While travelling only a few dozen miles today, we experienced great contrasts in the seas through which we glided. At the start of the day, we etched a course through the reflectively placid waters of the Lemaire Channel, a double-ended fiord that marks the boundary between the relatively civilised waters to the north, and the ice-strewn passages that stretch down toward Antarctica’s frigid interior.

This fiord cleaves a path between high peaks on both sides and our Video Chronicler patrolled in a lone Zodiac to document our passage. This brought us to our destination for the morning: Booth Island. Here we managed to combine kayaking in the sheltered waters with hiking to penguin colonies on the snowy slopes above. Gentoo, chinstrap, and adelie penguins all breed here, and the historically minded among us enjoyed the few visible remains of a 1904 expedition, led by Jean Baptiste Charcot.
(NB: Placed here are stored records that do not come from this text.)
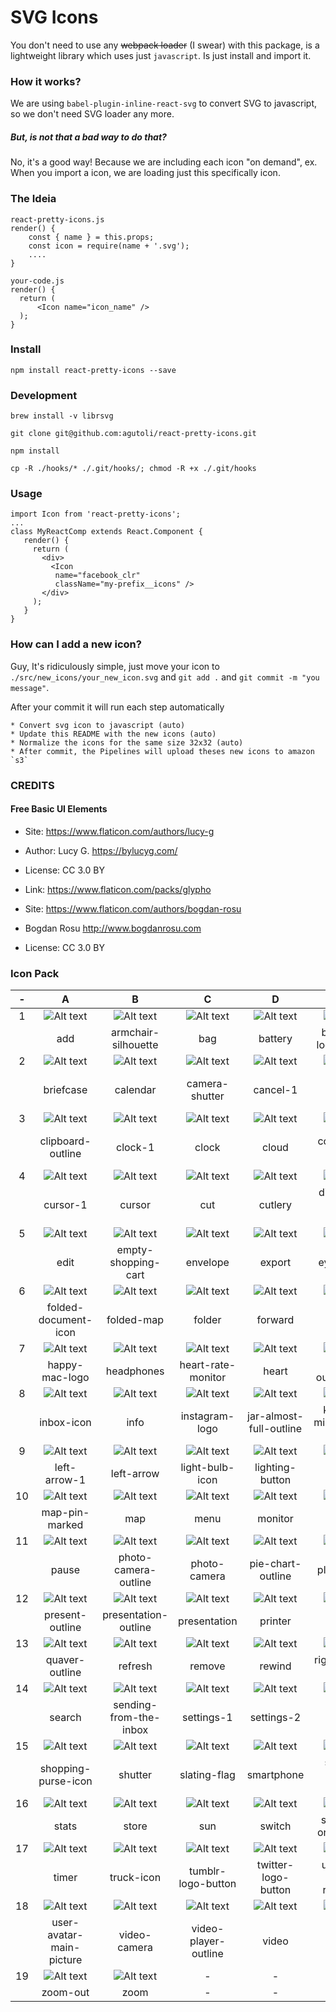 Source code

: # SVG Icons

You don't need to use any ~~webpack loader~~ (I swear) with this package, is a lightweight library which uses just `javascript`. Is just install and import it.

### How it works?

We are using `babel-plugin-inline-react-svg` to convert SVG to javascript, so we don't need SVG loader any more.

##### But, is not that a bad way to do that?
No, it's a good way! Because we are including each icon "on demand", ex. When you import a icon, we are loading just this specifically icon.

### The Ideia

    react-pretty-icons.js
    render() {
        const { name } = this.props;
        const icon = require(name + '.svg');
        ....
    }

    your-code.js
    render() {
      return (
          <Icon name="icon_name" />
      );
    }

### Install

`npm install react-pretty-icons --save`

### Development
`brew install -v librsvg`

`git clone git@github.com:agutoli/react-pretty-icons.git`

`npm install`

`cp -R ./hooks/* ./.git/hooks/; chmod -R +x ./.git/hooks`

### Usage

    import Icon from 'react-pretty-icons';
    ...
    class MyReactComp extends React.Component {
       render() {
         return (
           <div>
             <Icon
              name="facebook_clr"
              className="my-prefix__icons" />
           </div>   
         );
       }
    }

### How can I add a new icon?

Guy, It's ridiculously simple, just move your icon to `./src/new_icons/your_new_icon.svg` and `git add .` and `git commit -m "you message"`.

After your commit it will run each step automatically

    * Convert svg icon to javascript (auto)
    * Update this README with the new icons (auto)
    * Normalize the icons for the same size 32x32 (auto)
    * After commit, the Pipelines will upload theses new icons to amazon `s3`


### CREDITS
#### Free Basic UI Elements

* Site: https://www.flaticon.com/authors/lucy-g
* Author: Lucy G. https://bylucyg.com/
* License: CC 3.0 BY

* Link: https://www.flaticon.com/packs/glypho
* Site: https://www.flaticon.com/authors/bogdan-rosu
* Bogdan Rosu http://www.bogdanrosu.com
* License: CC 3.0 BY 


### Icon Pack
|   -  |   A   |   B   |   C   |   D   |   E   |   F   |   G   |
| :---:| :---: | :---: | :---: | :---: | :---: | :---: | :---: |
| 1 | ![Alt text](http://s3.amazonaws.com/react-pretty-icons/__react-pretty-icons__/add.svg.png "add.svg") | ![Alt text](http://s3.amazonaws.com/react-pretty-icons/__react-pretty-icons__/armchair-silhouette.svg.png "armchair-silhouette.svg") | ![Alt text](http://s3.amazonaws.com/react-pretty-icons/__react-pretty-icons__/bag.svg.png "bag.svg") | ![Alt text](http://s3.amazonaws.com/react-pretty-icons/__react-pretty-icons__/battery.svg.png "battery.svg") | ![Alt text](http://s3.amazonaws.com/react-pretty-icons/__react-pretty-icons__/behance-logo-button.svg.png "behance-logo-button.svg") | ![Alt text](http://s3.amazonaws.com/react-pretty-icons/__react-pretty-icons__/bell-ringing.svg.png "bell-ringing.svg") | ![Alt text](http://s3.amazonaws.com/react-pretty-icons/__react-pretty-icons__/bell.svg.png "bell.svg") | ![Alt text](http://s3.amazonaws.com/react-pretty-icons/__react-pretty-icons__/bluetooth.svg.png "bluetooth.svg") | ![Alt text](http://s3.amazonaws.com/react-pretty-icons/__react-pretty-icons__/bookmark.svg.png "bookmark.svg") | 
| &nbsp; | add | armchair-silhouette | bag | battery | behance-logo-button | bell-ringing | bell | bluetooth | bookmark | 
| 2 | ![Alt text](http://s3.amazonaws.com/react-pretty-icons/__react-pretty-icons__/briefcase.svg.png "briefcase.svg") | ![Alt text](http://s3.amazonaws.com/react-pretty-icons/__react-pretty-icons__/calendar.svg.png "calendar.svg") | ![Alt text](http://s3.amazonaws.com/react-pretty-icons/__react-pretty-icons__/camera-shutter.svg.png "camera-shutter.svg") | ![Alt text](http://s3.amazonaws.com/react-pretty-icons/__react-pretty-icons__/cancel-1.svg.png "cancel-1.svg") | ![Alt text](http://s3.amazonaws.com/react-pretty-icons/__react-pretty-icons__/cancel.svg.png "cancel.svg") | ![Alt text](http://s3.amazonaws.com/react-pretty-icons/__react-pretty-icons__/checkbox-pen-outline.svg.png "checkbox-pen-outline.svg") | ![Alt text](http://s3.amazonaws.com/react-pretty-icons/__react-pretty-icons__/chronometer-outline.svg.png "chronometer-outline.svg") | ![Alt text](http://s3.amazonaws.com/react-pretty-icons/__react-pretty-icons__/clip.svg.png "clip.svg") | ![Alt text](http://s3.amazonaws.com/react-pretty-icons/__react-pretty-icons__/clipboard-icon.svg.png "clipboard-icon.svg") | 
| &nbsp; | briefcase | calendar | camera-shutter | cancel-1 | cancel | checkbox-pen-outline | chronometer-outline | clip | clipboard-icon | 
| 3 | ![Alt text](http://s3.amazonaws.com/react-pretty-icons/__react-pretty-icons__/clipboard-outline.svg.png "clipboard-outline.svg") | ![Alt text](http://s3.amazonaws.com/react-pretty-icons/__react-pretty-icons__/clock-1.svg.png "clock-1.svg") | ![Alt text](http://s3.amazonaws.com/react-pretty-icons/__react-pretty-icons__/clock.svg.png "clock.svg") | ![Alt text](http://s3.amazonaws.com/react-pretty-icons/__react-pretty-icons__/cloud.svg.png "cloud.svg") | ![Alt text](http://s3.amazonaws.com/react-pretty-icons/__react-pretty-icons__/coffe-cup-outline.svg.png "coffe-cup-outline.svg") | ![Alt text](http://s3.amazonaws.com/react-pretty-icons/__react-pretty-icons__/compact-disc-icon.svg.png "compact-disc-icon.svg") | ![Alt text](http://s3.amazonaws.com/react-pretty-icons/__react-pretty-icons__/computer-screens-icons.svg.png "computer-screens-icons.svg") | ![Alt text](http://s3.amazonaws.com/react-pretty-icons/__react-pretty-icons__/correct.svg.png "correct.svg") | ![Alt text](http://s3.amazonaws.com/react-pretty-icons/__react-pretty-icons__/credit-card.svg.png "credit-card.svg") | 
| &nbsp; | clipboard-outline | clock-1 | clock | cloud | coffe-cup-outline | compact-disc-icon | computer-screens-icons | correct | credit-card | 
| 4 | ![Alt text](http://s3.amazonaws.com/react-pretty-icons/__react-pretty-icons__/cursor-1.svg.png "cursor-1.svg") | ![Alt text](http://s3.amazonaws.com/react-pretty-icons/__react-pretty-icons__/cursor.svg.png "cursor.svg") | ![Alt text](http://s3.amazonaws.com/react-pretty-icons/__react-pretty-icons__/cut.svg.png "cut.svg") | ![Alt text](http://s3.amazonaws.com/react-pretty-icons/__react-pretty-icons__/cutlery.svg.png "cutlery.svg") | ![Alt text](http://s3.amazonaws.com/react-pretty-icons/__react-pretty-icons__/directions-signs-outlines.svg.png "directions-signs-outlines.svg") | ![Alt text](http://s3.amazonaws.com/react-pretty-icons/__react-pretty-icons__/down-arrow.svg.png "down-arrow.svg") | ![Alt text](http://s3.amazonaws.com/react-pretty-icons/__react-pretty-icons__/download.svg.png "download.svg") | ![Alt text](http://s3.amazonaws.com/react-pretty-icons/__react-pretty-icons__/downloading-action.svg.png "downloading-action.svg") | ![Alt text](http://s3.amazonaws.com/react-pretty-icons/__react-pretty-icons__/dribble-logo-button.svg.png "dribble-logo-button.svg") | 
| &nbsp; | cursor-1 | cursor | cut | cutlery | directions-signs-outlines | down-arrow | download | downloading-action | dribble-logo-button | 
| 5 | ![Alt text](http://s3.amazonaws.com/react-pretty-icons/__react-pretty-icons__/edit.svg.png "edit.svg") | ![Alt text](http://s3.amazonaws.com/react-pretty-icons/__react-pretty-icons__/empty-shopping-cart.svg.png "empty-shopping-cart.svg") | ![Alt text](http://s3.amazonaws.com/react-pretty-icons/__react-pretty-icons__/envelope.svg.png "envelope.svg") | ![Alt text](http://s3.amazonaws.com/react-pretty-icons/__react-pretty-icons__/export.svg.png "export.svg") | ![Alt text](http://s3.amazonaws.com/react-pretty-icons/__react-pretty-icons__/eye-button.svg.png "eye-button.svg") | ![Alt text](http://s3.amazonaws.com/react-pretty-icons/__react-pretty-icons__/facebook-logo-button.svg.png "facebook-logo-button.svg") | ![Alt text](http://s3.amazonaws.com/react-pretty-icons/__react-pretty-icons__/favorite.svg.png "favorite.svg") | ![Alt text](http://s3.amazonaws.com/react-pretty-icons/__react-pretty-icons__/file.svg.png "file.svg") | ![Alt text](http://s3.amazonaws.com/react-pretty-icons/__react-pretty-icons__/flask-outline.svg.png "flask-outline.svg") | 
| &nbsp; | edit | empty-shopping-cart | envelope | export | eye-button | facebook-logo-button | favorite | file | flask-outline | 
| 6 | ![Alt text](http://s3.amazonaws.com/react-pretty-icons/__react-pretty-icons__/folded-document-icon.svg.png "folded-document-icon.svg") | ![Alt text](http://s3.amazonaws.com/react-pretty-icons/__react-pretty-icons__/folded-map.svg.png "folded-map.svg") | ![Alt text](http://s3.amazonaws.com/react-pretty-icons/__react-pretty-icons__/folder.svg.png "folder.svg") | ![Alt text](http://s3.amazonaws.com/react-pretty-icons/__react-pretty-icons__/forward.svg.png "forward.svg") | ![Alt text](http://s3.amazonaws.com/react-pretty-icons/__react-pretty-icons__/gallery.svg.png "gallery.svg") | ![Alt text](http://s3.amazonaws.com/react-pretty-icons/__react-pretty-icons__/gamepad.svg.png "gamepad.svg") | ![Alt text](http://s3.amazonaws.com/react-pretty-icons/__react-pretty-icons__/garbage.svg.png "garbage.svg") | ![Alt text](http://s3.amazonaws.com/react-pretty-icons/__react-pretty-icons__/globe-outline.svg.png "globe-outline.svg") | ![Alt text](http://s3.amazonaws.com/react-pretty-icons/__react-pretty-icons__/google-plus-logo-button.svg.png "google-plus-logo-button.svg") | 
| &nbsp; | folded-document-icon | folded-map | folder | forward | gallery | gamepad | garbage | globe-outline | google-plus-logo-button | 
| 7 | ![Alt text](http://s3.amazonaws.com/react-pretty-icons/__react-pretty-icons__/happy-mac-logo.svg.png "happy-mac-logo.svg") | ![Alt text](http://s3.amazonaws.com/react-pretty-icons/__react-pretty-icons__/headphones.svg.png "headphones.svg") | ![Alt text](http://s3.amazonaws.com/react-pretty-icons/__react-pretty-icons__/heart-rate-monitor.svg.png "heart-rate-monitor.svg") | ![Alt text](http://s3.amazonaws.com/react-pretty-icons/__react-pretty-icons__/heart.svg.png "heart.svg") | ![Alt text](http://s3.amazonaws.com/react-pretty-icons/__react-pretty-icons__/hearts-outline-icon.svg.png "hearts-outline-icon.svg") | ![Alt text](http://s3.amazonaws.com/react-pretty-icons/__react-pretty-icons__/help.svg.png "help.svg") | ![Alt text](http://s3.amazonaws.com/react-pretty-icons/__react-pretty-icons__/home.svg.png "home.svg") | ![Alt text](http://s3.amazonaws.com/react-pretty-icons/__react-pretty-icons__/hourglass.svg.png "hourglass.svg") | ![Alt text](http://s3.amazonaws.com/react-pretty-icons/__react-pretty-icons__/house-outline.svg.png "house-outline.svg") | 
| &nbsp; | happy-mac-logo | headphones | heart-rate-monitor | heart | hearts-outline-icon | help | home | hourglass | house-outline | 
| 8 | ![Alt text](http://s3.amazonaws.com/react-pretty-icons/__react-pretty-icons__/inbox-icon.svg.png "inbox-icon.svg") | ![Alt text](http://s3.amazonaws.com/react-pretty-icons/__react-pretty-icons__/info.svg.png "info.svg") | ![Alt text](http://s3.amazonaws.com/react-pretty-icons/__react-pretty-icons__/instagram-logo.svg.png "instagram-logo.svg") | ![Alt text](http://s3.amazonaws.com/react-pretty-icons/__react-pretty-icons__/jar-almost-full-outline.svg.png "jar-almost-full-outline.svg") | ![Alt text](http://s3.amazonaws.com/react-pretty-icons/__react-pretty-icons__/karaoke-microphone-icon.svg.png "karaoke-microphone-icon.svg") | ![Alt text](http://s3.amazonaws.com/react-pretty-icons/__react-pretty-icons__/laptop-icon.svg.png "laptop-icon.svg") | ![Alt text](http://s3.amazonaws.com/react-pretty-icons/__react-pretty-icons__/layer.svg.png "layer.svg") | ![Alt text](http://s3.amazonaws.com/react-pretty-icons/__react-pretty-icons__/layers-icon.svg.png "layers-icon.svg") | ![Alt text](http://s3.amazonaws.com/react-pretty-icons/__react-pretty-icons__/layout.svg.png "layout.svg") | 
| &nbsp; | inbox-icon | info | instagram-logo | jar-almost-full-outline | karaoke-microphone-icon | laptop-icon | layer | layers-icon | layout | 
| 9 | ![Alt text](http://s3.amazonaws.com/react-pretty-icons/__react-pretty-icons__/left-arrow-1.svg.png "left-arrow-1.svg") | ![Alt text](http://s3.amazonaws.com/react-pretty-icons/__react-pretty-icons__/left-arrow.svg.png "left-arrow.svg") | ![Alt text](http://s3.amazonaws.com/react-pretty-icons/__react-pretty-icons__/light-bulb-icon.svg.png "light-bulb-icon.svg") | ![Alt text](http://s3.amazonaws.com/react-pretty-icons/__react-pretty-icons__/lighting-button.svg.png "lighting-button.svg") | ![Alt text](http://s3.amazonaws.com/react-pretty-icons/__react-pretty-icons__/lightning.svg.png "lightning.svg") | ![Alt text](http://s3.amazonaws.com/react-pretty-icons/__react-pretty-icons__/link.svg.png "link.svg") | ![Alt text](http://s3.amazonaws.com/react-pretty-icons/__react-pretty-icons__/linkedin-logo-button.svg.png "linkedin-logo-button.svg") | ![Alt text](http://s3.amazonaws.com/react-pretty-icons/__react-pretty-icons__/logout.svg.png "logout.svg") | ![Alt text](http://s3.amazonaws.com/react-pretty-icons/__react-pretty-icons__/magnet.svg.png "magnet.svg") | 
| &nbsp; | left-arrow-1 | left-arrow | light-bulb-icon | lighting-button | lightning | link | linkedin-logo-button | logout | magnet | 
| 10 | ![Alt text](http://s3.amazonaws.com/react-pretty-icons/__react-pretty-icons__/map-pin-marked.svg.png "map-pin-marked.svg") | ![Alt text](http://s3.amazonaws.com/react-pretty-icons/__react-pretty-icons__/map.svg.png "map.svg") | ![Alt text](http://s3.amazonaws.com/react-pretty-icons/__react-pretty-icons__/menu.svg.png "menu.svg") | ![Alt text](http://s3.amazonaws.com/react-pretty-icons/__react-pretty-icons__/monitor.svg.png "monitor.svg") | ![Alt text](http://s3.amazonaws.com/react-pretty-icons/__react-pretty-icons__/moon.svg.png "moon.svg") | ![Alt text](http://s3.amazonaws.com/react-pretty-icons/__react-pretty-icons__/nut-icon.svg.png "nut-icon.svg") | ![Alt text](http://s3.amazonaws.com/react-pretty-icons/__react-pretty-icons__/old-fashion-briefcase.svg.png "old-fashion-briefcase.svg") | ![Alt text](http://s3.amazonaws.com/react-pretty-icons/__react-pretty-icons__/padnote.svg.png "padnote.svg") | ![Alt text](http://s3.amazonaws.com/react-pretty-icons/__react-pretty-icons__/paint.svg.png "paint.svg") | 
| &nbsp; | map-pin-marked | map | menu | monitor | moon | nut-icon | old-fashion-briefcase | padnote | paint | 
| 11 | ![Alt text](http://s3.amazonaws.com/react-pretty-icons/__react-pretty-icons__/pause.svg.png "pause.svg") | ![Alt text](http://s3.amazonaws.com/react-pretty-icons/__react-pretty-icons__/photo-camera-outline.svg.png "photo-camera-outline.svg") | ![Alt text](http://s3.amazonaws.com/react-pretty-icons/__react-pretty-icons__/photo-camera.svg.png "photo-camera.svg") | ![Alt text](http://s3.amazonaws.com/react-pretty-icons/__react-pretty-icons__/pie-chart-outline.svg.png "pie-chart-outline.svg") | ![Alt text](http://s3.amazonaws.com/react-pretty-icons/__react-pretty-icons__/placeholder.svg.png "placeholder.svg") | ![Alt text](http://s3.amazonaws.com/react-pretty-icons/__react-pretty-icons__/play-button.svg.png "play-button.svg") | ![Alt text](http://s3.amazonaws.com/react-pretty-icons/__react-pretty-icons__/power-button-outline.svg.png "power-button-outline.svg") | ![Alt text](http://s3.amazonaws.com/react-pretty-icons/__react-pretty-icons__/power-cord.svg.png "power-cord.svg") | ![Alt text](http://s3.amazonaws.com/react-pretty-icons/__react-pretty-icons__/power.svg.png "power.svg") | 
| &nbsp; | pause | photo-camera-outline | photo-camera | pie-chart-outline | placeholder | play-button | power-button-outline | power-cord | power | 
| 12 | ![Alt text](http://s3.amazonaws.com/react-pretty-icons/__react-pretty-icons__/present-outline.svg.png "present-outline.svg") | ![Alt text](http://s3.amazonaws.com/react-pretty-icons/__react-pretty-icons__/presentation-outline.svg.png "presentation-outline.svg") | ![Alt text](http://s3.amazonaws.com/react-pretty-icons/__react-pretty-icons__/presentation.svg.png "presentation.svg") | ![Alt text](http://s3.amazonaws.com/react-pretty-icons/__react-pretty-icons__/printer.svg.png "printer.svg") | ![Alt text](http://s3.amazonaws.com/react-pretty-icons/__react-pretty-icons__/profile.svg.png "profile.svg") | ![Alt text](http://s3.amazonaws.com/react-pretty-icons/__react-pretty-icons__/prohibition.svg.png "prohibition.svg") | ![Alt text](http://s3.amazonaws.com/react-pretty-icons/__react-pretty-icons__/push-pin.svg.png "push-pin.svg") | ![Alt text](http://s3.amazonaws.com/react-pretty-icons/__react-pretty-icons__/puzzle.svg.png "puzzle.svg") | ![Alt text](http://s3.amazonaws.com/react-pretty-icons/__react-pretty-icons__/pyre-silhouette.svg.png "pyre-silhouette.svg") | 
| &nbsp; | present-outline | presentation-outline | presentation | printer | profile | prohibition | push-pin | puzzle | pyre-silhouette | 
| 13 | ![Alt text](http://s3.amazonaws.com/react-pretty-icons/__react-pretty-icons__/quaver-outline.svg.png "quaver-outline.svg") | ![Alt text](http://s3.amazonaws.com/react-pretty-icons/__react-pretty-icons__/refresh.svg.png "refresh.svg") | ![Alt text](http://s3.amazonaws.com/react-pretty-icons/__react-pretty-icons__/remove.svg.png "remove.svg") | ![Alt text](http://s3.amazonaws.com/react-pretty-icons/__react-pretty-icons__/rewind.svg.png "rewind.svg") | ![Alt text](http://s3.amazonaws.com/react-pretty-icons/__react-pretty-icons__/right-arrow-1.svg.png "right-arrow-1.svg") | ![Alt text](http://s3.amazonaws.com/react-pretty-icons/__react-pretty-icons__/right-arrow.svg.png "right-arrow.svg") | ![Alt text](http://s3.amazonaws.com/react-pretty-icons/__react-pretty-icons__/rocket-icon.svg.png "rocket-icon.svg") | ![Alt text](http://s3.amazonaws.com/react-pretty-icons/__react-pretty-icons__/rocket-launch.svg.png "rocket-launch.svg") | ![Alt text](http://s3.amazonaws.com/react-pretty-icons/__react-pretty-icons__/screen.svg.png "screen.svg") | 
| &nbsp; | quaver-outline | refresh | remove | rewind | right-arrow-1 | right-arrow | rocket-icon | rocket-launch | screen | 
| 14 | ![Alt text](http://s3.amazonaws.com/react-pretty-icons/__react-pretty-icons__/search.svg.png "search.svg") | ![Alt text](http://s3.amazonaws.com/react-pretty-icons/__react-pretty-icons__/sending-from-the-inbox.svg.png "sending-from-the-inbox.svg") | ![Alt text](http://s3.amazonaws.com/react-pretty-icons/__react-pretty-icons__/settings-1.svg.png "settings-1.svg") | ![Alt text](http://s3.amazonaws.com/react-pretty-icons/__react-pretty-icons__/settings-2.svg.png "settings-2.svg") | ![Alt text](http://s3.amazonaws.com/react-pretty-icons/__react-pretty-icons__/settings.svg.png "settings.svg") | ![Alt text](http://s3.amazonaws.com/react-pretty-icons/__react-pretty-icons__/share.svg.png "share.svg") | ![Alt text](http://s3.amazonaws.com/react-pretty-icons/__react-pretty-icons__/sharing-interface.svg.png "sharing-interface.svg") | ![Alt text](http://s3.amazonaws.com/react-pretty-icons/__react-pretty-icons__/shield.svg.png "shield.svg") | ![Alt text](http://s3.amazonaws.com/react-pretty-icons/__react-pretty-icons__/shopping-cart.svg.png "shopping-cart.svg") | 
| &nbsp; | search | sending-from-the-inbox | settings-1 | settings-2 | settings | share | sharing-interface | shield | shopping-cart | 
| 15 | ![Alt text](http://s3.amazonaws.com/react-pretty-icons/__react-pretty-icons__/shopping-purse-icon.svg.png "shopping-purse-icon.svg") | ![Alt text](http://s3.amazonaws.com/react-pretty-icons/__react-pretty-icons__/shutter.svg.png "shutter.svg") | ![Alt text](http://s3.amazonaws.com/react-pretty-icons/__react-pretty-icons__/slating-flag.svg.png "slating-flag.svg") | ![Alt text](http://s3.amazonaws.com/react-pretty-icons/__react-pretty-icons__/smartphone.svg.png "smartphone.svg") | ![Alt text](http://s3.amazonaws.com/react-pretty-icons/__react-pretty-icons__/speech-bubble-outline.svg.png "speech-bubble-outline.svg") | ![Alt text](http://s3.amazonaws.com/react-pretty-icons/__react-pretty-icons__/speech-bubble.svg.png "speech-bubble.svg") | ![Alt text](http://s3.amazonaws.com/react-pretty-icons/__react-pretty-icons__/speech-bubbles-outline.svg.png "speech-bubbles-outline.svg") | ![Alt text](http://s3.amazonaws.com/react-pretty-icons/__react-pretty-icons__/speedometer.svg.png "speedometer.svg") | ![Alt text](http://s3.amazonaws.com/react-pretty-icons/__react-pretty-icons__/star-button.svg.png "star-button.svg") | 
| &nbsp; | shopping-purse-icon | shutter | slating-flag | smartphone | speech-bubble-outline | speech-bubble | speech-bubbles-outline | speedometer | star-button | 
| 16 | ![Alt text](http://s3.amazonaws.com/react-pretty-icons/__react-pretty-icons__/stats.svg.png "stats.svg") | ![Alt text](http://s3.amazonaws.com/react-pretty-icons/__react-pretty-icons__/store.svg.png "store.svg") | ![Alt text](http://s3.amazonaws.com/react-pretty-icons/__react-pretty-icons__/sun.svg.png "sun.svg") | ![Alt text](http://s3.amazonaws.com/react-pretty-icons/__react-pretty-icons__/switch.svg.png "switch.svg") | ![Alt text](http://s3.amazonaws.com/react-pretty-icons/__react-pretty-icons__/switches-on-and-off.svg.png "switches-on-and-off.svg") | ![Alt text](http://s3.amazonaws.com/react-pretty-icons/__react-pretty-icons__/tag.svg.png "tag.svg") | ![Alt text](http://s3.amazonaws.com/react-pretty-icons/__react-pretty-icons__/target.svg.png "target.svg") | ![Alt text](http://s3.amazonaws.com/react-pretty-icons/__react-pretty-icons__/telephone-outline.svg.png "telephone-outline.svg") | ![Alt text](http://s3.amazonaws.com/react-pretty-icons/__react-pretty-icons__/timer-silhouette.svg.png "timer-silhouette.svg") | 
| &nbsp; | stats | store | sun | switch | switches-on-and-off | tag | target | telephone-outline | timer-silhouette | 
| 17 | ![Alt text](http://s3.amazonaws.com/react-pretty-icons/__react-pretty-icons__/timer.svg.png "timer.svg") | ![Alt text](http://s3.amazonaws.com/react-pretty-icons/__react-pretty-icons__/truck-icon.svg.png "truck-icon.svg") | ![Alt text](http://s3.amazonaws.com/react-pretty-icons/__react-pretty-icons__/tumblr-logo-button.svg.png "tumblr-logo-button.svg") | ![Alt text](http://s3.amazonaws.com/react-pretty-icons/__react-pretty-icons__/twitter-logo-button.svg.png "twitter-logo-button.svg") | ![Alt text](http://s3.amazonaws.com/react-pretty-icons/__react-pretty-icons__/umbrella-and-raindrops.svg.png "umbrella-and-raindrops.svg") | ![Alt text](http://s3.amazonaws.com/react-pretty-icons/__react-pretty-icons__/unlock.svg.png "unlock.svg") | ![Alt text](http://s3.amazonaws.com/react-pretty-icons/__react-pretty-icons__/up-arrow.svg.png "up-arrow.svg") | ![Alt text](http://s3.amazonaws.com/react-pretty-icons/__react-pretty-icons__/upload.svg.png "upload.svg") | ![Alt text](http://s3.amazonaws.com/react-pretty-icons/__react-pretty-icons__/uploading-archive.svg.png "uploading-archive.svg") | 
| &nbsp; | timer | truck-icon | tumblr-logo-button | twitter-logo-button | umbrella-and-raindrops | unlock | up-arrow | upload | uploading-archive | 
| 18 | ![Alt text](http://s3.amazonaws.com/react-pretty-icons/__react-pretty-icons__/user-avatar-main-picture.svg.png "user-avatar-main-picture.svg") | ![Alt text](http://s3.amazonaws.com/react-pretty-icons/__react-pretty-icons__/video-camera.svg.png "video-camera.svg") | ![Alt text](http://s3.amazonaws.com/react-pretty-icons/__react-pretty-icons__/video-player-outline.svg.png "video-player-outline.svg") | ![Alt text](http://s3.amazonaws.com/react-pretty-icons/__react-pretty-icons__/video.svg.png "video.svg") | ![Alt text](http://s3.amazonaws.com/react-pretty-icons/__react-pretty-icons__/visible.svg.png "visible.svg") | ![Alt text](http://s3.amazonaws.com/react-pretty-icons/__react-pretty-icons__/voice-recorder.svg.png "voice-recorder.svg") | ![Alt text](http://s3.amazonaws.com/react-pretty-icons/__react-pretty-icons__/volume.svg.png "volume.svg") | ![Alt text](http://s3.amazonaws.com/react-pretty-icons/__react-pretty-icons__/waiting.svg.png "waiting.svg") | ![Alt text](http://s3.amazonaws.com/react-pretty-icons/__react-pretty-icons__/wifi.svg.png "wifi.svg") | 
| &nbsp; | user-avatar-main-picture | video-camera | video-player-outline | video | visible | voice-recorder | volume | waiting | wifi | 
| 19 | ![Alt text](http://s3.amazonaws.com/react-pretty-icons/__react-pretty-icons__/zoom-out.svg.png "zoom-out.svg") | ![Alt text](http://s3.amazonaws.com/react-pretty-icons/__react-pretty-icons__/zoom.svg.png "zoom.svg") |  - | - | - | - | - | - | - |
 | &nbsp; | zoom-out | zoom |  - | - | - | - | - | - | - |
In the afternoon we went south looking for ice and soon found it in the wide Grandidier Channel. Large pans of sea ice clogged the route to the south while we scanned the floes for seals and other wildife.

We weren’t the only ones keeping an eye out for seals – a pod of killer whales was patrolling in front of us, occasionally spy-hopping in an attempt to locate a tasty morsel on an ice floe.

Pushing further south, we encountered increasingly heavy pack ice and by 2130, we’d reached our turn-around point at 65º 45’ S latitude. As the Captain brought the ship around to a northerly heading, we lingered on deck, savouring the lengthening shadows and rosy glow that spread over the icy peaks of the Antarctic Peninsula.